There I was, sitting in an audience of middle-level managers, listening to a talk about corporate etiquette and communication when it appeared – the dreaded slide on body language. For those who have not seen the slide, it looks something like this:
The importance of body language in communication
The 7%–38%–55% rule:
7% relates to the words we use
38% refers to your tone of voice
55% refers to your body language
I don’t know how many times I have seen this slide in presentations about communication but this time it was the straw that broke the camel’s back. I interrupted the speaker, telling her that the slide was not only wrong but the UCLA professor who first put forward the rules had since stated on the internet that his biggest regret in life was how his original experiment has been totally misquoted out of context.
The original work was done by Professor Albert Mehrabian and only relates to a situation where we are initially forming an attitude (like or dislike) of someone who in turn is talking about his or her feelings and emotions. The body language and tone of voice are what we mainly use to assess whether we like the person delivering the message. Of course this is important in the first minutes of a sales meeting or the start of a job interview. However, when those initial minutes have passed, content becomes far more important. Unfortunately, the 7%–38%–55% rule is perpetuated by speakers again and again.
In fact, establishing a credible first impression is often more about talking and less about moving. It is often better to use a slower, lower manner of speaking with fewer gestures. People subconsciously associate self-confidence and empathy with a controlled body style. If you are too enthusiastic and too smiley people will think you are either trying too hard to impress or too high on caffeine.
The speaker did give a number of useful tips about meeting people. Most people miss your name when introduced, so a useful tip is tell a short story about yourself where you use your first name. Something like “Then my boss said to me, ‘Chris I think you should consider selling as career.’”

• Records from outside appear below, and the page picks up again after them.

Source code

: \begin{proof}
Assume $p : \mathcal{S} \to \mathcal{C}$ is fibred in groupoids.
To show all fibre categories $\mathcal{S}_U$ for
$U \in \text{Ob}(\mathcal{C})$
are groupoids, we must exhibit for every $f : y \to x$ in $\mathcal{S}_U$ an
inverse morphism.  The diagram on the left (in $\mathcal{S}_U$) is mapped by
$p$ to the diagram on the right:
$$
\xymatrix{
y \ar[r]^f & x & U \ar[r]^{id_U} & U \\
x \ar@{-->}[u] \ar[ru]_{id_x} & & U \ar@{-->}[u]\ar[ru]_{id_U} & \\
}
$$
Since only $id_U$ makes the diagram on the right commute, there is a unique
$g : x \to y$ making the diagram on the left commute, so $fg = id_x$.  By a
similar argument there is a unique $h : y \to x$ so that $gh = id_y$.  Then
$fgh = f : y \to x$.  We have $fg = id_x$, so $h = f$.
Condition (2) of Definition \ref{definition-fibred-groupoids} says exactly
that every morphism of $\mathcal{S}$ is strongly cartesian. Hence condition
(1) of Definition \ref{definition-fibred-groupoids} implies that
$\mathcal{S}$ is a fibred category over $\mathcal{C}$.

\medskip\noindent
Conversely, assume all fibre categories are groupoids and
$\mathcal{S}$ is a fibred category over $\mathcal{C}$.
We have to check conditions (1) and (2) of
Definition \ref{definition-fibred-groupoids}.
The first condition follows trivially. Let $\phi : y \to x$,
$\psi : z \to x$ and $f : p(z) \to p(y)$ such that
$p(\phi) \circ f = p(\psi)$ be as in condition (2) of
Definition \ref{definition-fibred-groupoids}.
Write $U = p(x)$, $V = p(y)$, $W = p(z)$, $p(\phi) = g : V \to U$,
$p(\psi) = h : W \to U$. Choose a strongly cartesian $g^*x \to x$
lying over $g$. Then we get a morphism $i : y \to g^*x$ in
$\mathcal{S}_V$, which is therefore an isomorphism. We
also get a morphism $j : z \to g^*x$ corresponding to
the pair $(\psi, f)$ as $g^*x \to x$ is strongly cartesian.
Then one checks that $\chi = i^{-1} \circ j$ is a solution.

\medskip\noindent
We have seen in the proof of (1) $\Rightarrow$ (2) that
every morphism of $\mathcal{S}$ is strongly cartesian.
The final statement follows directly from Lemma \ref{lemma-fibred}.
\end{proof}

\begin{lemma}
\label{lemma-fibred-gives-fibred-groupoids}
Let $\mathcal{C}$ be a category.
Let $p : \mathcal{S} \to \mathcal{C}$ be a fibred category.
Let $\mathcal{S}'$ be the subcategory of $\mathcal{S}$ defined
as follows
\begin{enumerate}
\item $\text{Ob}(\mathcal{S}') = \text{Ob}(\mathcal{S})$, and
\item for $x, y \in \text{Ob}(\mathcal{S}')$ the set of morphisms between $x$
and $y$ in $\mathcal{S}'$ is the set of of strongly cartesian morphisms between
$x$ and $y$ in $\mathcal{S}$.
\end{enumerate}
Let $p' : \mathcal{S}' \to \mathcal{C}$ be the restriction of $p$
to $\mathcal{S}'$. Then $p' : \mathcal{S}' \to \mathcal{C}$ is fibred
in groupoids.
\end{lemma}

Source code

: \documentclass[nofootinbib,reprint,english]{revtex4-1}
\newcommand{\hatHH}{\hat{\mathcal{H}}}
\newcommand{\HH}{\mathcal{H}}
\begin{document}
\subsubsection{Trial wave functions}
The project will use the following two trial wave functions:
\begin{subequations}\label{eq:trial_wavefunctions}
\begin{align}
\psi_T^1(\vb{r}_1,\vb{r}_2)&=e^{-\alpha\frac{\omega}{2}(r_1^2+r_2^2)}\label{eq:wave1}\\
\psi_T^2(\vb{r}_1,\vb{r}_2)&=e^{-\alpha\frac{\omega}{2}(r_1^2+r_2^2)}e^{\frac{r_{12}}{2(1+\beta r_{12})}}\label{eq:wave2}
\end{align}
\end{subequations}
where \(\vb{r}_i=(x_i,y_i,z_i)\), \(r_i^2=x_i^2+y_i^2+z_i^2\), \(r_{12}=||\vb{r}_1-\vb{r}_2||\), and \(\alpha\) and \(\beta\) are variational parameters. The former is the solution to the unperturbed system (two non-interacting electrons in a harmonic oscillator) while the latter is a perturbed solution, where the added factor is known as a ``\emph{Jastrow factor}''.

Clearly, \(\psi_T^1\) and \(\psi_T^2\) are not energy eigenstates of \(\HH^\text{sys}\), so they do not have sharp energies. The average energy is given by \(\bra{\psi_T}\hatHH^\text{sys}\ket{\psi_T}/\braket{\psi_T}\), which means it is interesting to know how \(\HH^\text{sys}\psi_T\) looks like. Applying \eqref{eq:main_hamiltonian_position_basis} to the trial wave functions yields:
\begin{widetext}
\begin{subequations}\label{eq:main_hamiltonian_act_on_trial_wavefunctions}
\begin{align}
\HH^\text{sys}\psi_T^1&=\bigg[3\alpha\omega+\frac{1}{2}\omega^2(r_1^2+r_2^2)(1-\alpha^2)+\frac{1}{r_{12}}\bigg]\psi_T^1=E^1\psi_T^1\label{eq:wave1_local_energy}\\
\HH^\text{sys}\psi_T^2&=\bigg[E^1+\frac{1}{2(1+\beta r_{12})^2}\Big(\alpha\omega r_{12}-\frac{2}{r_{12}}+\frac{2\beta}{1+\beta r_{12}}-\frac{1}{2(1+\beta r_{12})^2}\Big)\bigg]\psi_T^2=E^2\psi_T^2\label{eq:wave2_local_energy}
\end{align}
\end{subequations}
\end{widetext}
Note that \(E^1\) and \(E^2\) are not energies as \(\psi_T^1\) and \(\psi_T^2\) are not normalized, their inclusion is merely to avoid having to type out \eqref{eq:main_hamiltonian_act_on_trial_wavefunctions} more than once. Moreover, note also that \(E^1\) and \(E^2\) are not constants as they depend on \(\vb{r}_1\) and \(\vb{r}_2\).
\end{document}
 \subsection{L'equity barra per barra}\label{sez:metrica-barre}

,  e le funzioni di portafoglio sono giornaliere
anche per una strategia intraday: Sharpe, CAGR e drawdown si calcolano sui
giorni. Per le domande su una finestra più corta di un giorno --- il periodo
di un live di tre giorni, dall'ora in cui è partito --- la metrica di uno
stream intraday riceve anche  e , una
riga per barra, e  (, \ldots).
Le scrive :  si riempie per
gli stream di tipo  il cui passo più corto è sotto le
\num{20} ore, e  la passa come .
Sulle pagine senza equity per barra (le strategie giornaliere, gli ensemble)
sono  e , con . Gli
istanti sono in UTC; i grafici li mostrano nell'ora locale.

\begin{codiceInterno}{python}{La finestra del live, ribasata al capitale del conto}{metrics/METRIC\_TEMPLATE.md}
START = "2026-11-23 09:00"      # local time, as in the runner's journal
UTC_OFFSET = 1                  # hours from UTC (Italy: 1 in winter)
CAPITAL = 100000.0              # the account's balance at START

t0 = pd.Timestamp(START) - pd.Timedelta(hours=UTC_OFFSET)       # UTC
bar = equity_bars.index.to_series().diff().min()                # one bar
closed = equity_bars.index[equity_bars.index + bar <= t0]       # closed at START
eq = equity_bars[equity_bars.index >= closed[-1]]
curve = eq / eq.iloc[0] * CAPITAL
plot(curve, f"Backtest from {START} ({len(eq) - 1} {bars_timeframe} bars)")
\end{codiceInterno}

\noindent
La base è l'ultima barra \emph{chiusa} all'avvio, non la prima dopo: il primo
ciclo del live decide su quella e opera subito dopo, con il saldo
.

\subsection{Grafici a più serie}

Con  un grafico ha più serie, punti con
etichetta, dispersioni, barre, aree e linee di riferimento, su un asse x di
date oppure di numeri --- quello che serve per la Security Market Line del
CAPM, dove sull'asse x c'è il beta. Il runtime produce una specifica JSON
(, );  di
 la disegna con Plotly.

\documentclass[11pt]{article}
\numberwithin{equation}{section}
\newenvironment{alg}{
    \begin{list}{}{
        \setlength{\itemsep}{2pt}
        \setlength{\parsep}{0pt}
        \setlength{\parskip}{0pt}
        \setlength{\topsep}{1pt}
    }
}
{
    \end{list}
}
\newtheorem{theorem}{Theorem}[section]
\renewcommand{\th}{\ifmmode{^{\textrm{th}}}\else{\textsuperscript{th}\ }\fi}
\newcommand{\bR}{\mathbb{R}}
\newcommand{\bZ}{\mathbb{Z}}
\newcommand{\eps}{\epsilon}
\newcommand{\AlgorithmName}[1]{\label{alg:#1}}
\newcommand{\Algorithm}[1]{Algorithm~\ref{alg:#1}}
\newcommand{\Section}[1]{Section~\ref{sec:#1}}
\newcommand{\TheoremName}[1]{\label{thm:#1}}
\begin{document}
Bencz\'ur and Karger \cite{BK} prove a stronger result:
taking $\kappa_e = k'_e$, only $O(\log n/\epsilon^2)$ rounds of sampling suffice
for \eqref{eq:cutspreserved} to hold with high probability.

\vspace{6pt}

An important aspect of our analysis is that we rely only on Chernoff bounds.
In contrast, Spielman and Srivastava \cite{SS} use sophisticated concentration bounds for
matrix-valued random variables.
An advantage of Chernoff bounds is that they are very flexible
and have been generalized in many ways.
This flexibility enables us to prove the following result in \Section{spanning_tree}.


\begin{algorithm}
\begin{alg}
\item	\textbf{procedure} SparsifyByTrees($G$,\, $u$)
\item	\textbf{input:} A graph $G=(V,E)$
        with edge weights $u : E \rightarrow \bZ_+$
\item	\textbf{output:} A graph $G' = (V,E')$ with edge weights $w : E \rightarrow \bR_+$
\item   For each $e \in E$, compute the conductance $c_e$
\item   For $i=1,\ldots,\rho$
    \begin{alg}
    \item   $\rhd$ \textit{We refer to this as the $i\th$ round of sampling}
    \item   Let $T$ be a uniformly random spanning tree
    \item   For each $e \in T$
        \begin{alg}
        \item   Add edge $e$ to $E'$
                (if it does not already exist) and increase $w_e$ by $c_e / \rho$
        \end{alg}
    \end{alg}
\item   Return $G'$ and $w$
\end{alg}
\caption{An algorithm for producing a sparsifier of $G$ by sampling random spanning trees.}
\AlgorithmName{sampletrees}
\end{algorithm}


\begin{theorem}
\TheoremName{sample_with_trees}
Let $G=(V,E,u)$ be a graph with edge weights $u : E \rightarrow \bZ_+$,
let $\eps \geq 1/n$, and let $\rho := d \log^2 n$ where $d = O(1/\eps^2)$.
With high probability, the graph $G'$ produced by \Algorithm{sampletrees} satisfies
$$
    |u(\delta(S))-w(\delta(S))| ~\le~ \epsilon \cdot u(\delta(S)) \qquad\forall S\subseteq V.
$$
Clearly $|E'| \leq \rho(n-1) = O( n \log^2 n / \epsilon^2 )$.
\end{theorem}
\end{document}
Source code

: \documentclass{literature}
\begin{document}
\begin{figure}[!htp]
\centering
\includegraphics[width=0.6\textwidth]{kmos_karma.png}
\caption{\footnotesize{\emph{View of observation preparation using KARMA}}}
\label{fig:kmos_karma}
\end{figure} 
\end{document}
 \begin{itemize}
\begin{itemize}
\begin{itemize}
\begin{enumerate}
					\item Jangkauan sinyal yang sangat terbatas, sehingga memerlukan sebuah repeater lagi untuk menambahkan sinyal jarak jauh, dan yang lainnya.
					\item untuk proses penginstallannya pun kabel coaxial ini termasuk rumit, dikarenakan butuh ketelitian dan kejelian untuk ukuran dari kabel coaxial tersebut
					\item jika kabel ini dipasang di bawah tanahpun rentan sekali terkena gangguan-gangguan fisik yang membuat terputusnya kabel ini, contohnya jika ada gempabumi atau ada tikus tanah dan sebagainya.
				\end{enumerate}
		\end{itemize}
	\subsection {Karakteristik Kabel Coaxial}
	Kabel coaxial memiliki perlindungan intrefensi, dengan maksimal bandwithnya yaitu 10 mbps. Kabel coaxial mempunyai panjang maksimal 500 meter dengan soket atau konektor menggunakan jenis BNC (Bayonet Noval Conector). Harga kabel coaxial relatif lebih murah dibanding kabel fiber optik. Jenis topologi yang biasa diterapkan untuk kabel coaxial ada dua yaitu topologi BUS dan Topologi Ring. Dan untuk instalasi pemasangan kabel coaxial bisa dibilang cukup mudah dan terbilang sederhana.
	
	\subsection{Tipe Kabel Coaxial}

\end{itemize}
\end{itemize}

The other tip was about how long you should maintain initial eye contact. The tip was to do so long enough to work out the colour of the person’s eyes. Since then I have tried the technique several times. Again, this tip works brilliantly.
I reflected afterwards that I should not have interrupted the speaker and I demonstrated poor emotional intelligence. However, I did whimsically think that if the 7%–38%–55% rule was true, the speaker should have done her presentation as a song and dance routine. She did not – indeed her presentation would have been more like 70%-15%-15%. And I did learn something.